• Activity
What is needed is a faithful transcription of all the data below, pictures excluded.
--- Task material Enclosed Below ---
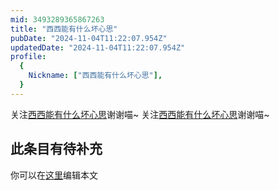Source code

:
 ```yaml
---
mid: 3493289365867263
title: "西西能有什么坏心思"
pubDate: "2024-11-04T11:22:07.954Z"
updatedDate: "2024-11-04T11:22:07.954Z"
profile:
  {
    Nickname: ["西西能有什么坏心思"],
  }
---
```


关注[西西能有什么坏心思](https://space.bilibili.com/3493289365867263)谢谢喵~ 关注[西西能有什么坏心思](https://space.bilibili.com/3493289365867263)谢谢喵~

## 此条目有待补充
你可以在[这里](https://github.com/Yuhanawa/VTuber.ICU/edit/master/src/content/v/西西能有什么坏心思/index.md)编辑本文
--- End of Enclosed Task material ---
• The answer
Source code

:
 ```yaml
---
mid: 3493289365867263
title: "西西能有什么坏心思"
pubDate: "2024-11-04T11:22:07.954Z"
updatedDate: "2024-11-04T11:22:07.954Z"
profile:
  {
    Nickname: ["西西能有什么坏心思"],
  }
---
```


关注[西西能有什么坏心思](https://space.bilibili.com/3493289365867263)谢谢喵~ 关注[西西能有什么坏心思](https://space.bilibili.com/3493289365867263)谢谢喵~

## 此条目有待补充
你可以在[这里](https://github.com/Yuhanawa/VTuber.ICU/edit/master/src/content/v/西西能有什么坏心思/index.md)编辑本文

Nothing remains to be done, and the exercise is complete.